What you should do:
From the material below, copy out each line with the word "site" in it.

☆ ☆ ☆ ☆ ☆

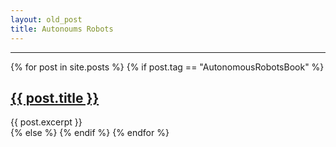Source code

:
 ```yaml
---
layout: old_post
title: Autonoums Robots
---
```

---
<div class="posts">
  {% for post in site.posts %}
    {% if post.tag == "AutonomousRobotsBook" %}
    <article class="post">
    <h1><a href="{{ site.baseurl }}{{ post.url }}">{{ post.title }}</a></h1>
    <div class="entry">
      {{ post.excerpt }}
    </div>
    </article>
    {% else %}
    {% endif %}
  {% endfor %}
</div>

☆ ☆ ☆ ☆ ☆

Problem solution:
  {% for post in site.posts %}
    <h1><a href="{{ site.baseurl }}{{ post.url }}">{{ post.title }}</a></h1>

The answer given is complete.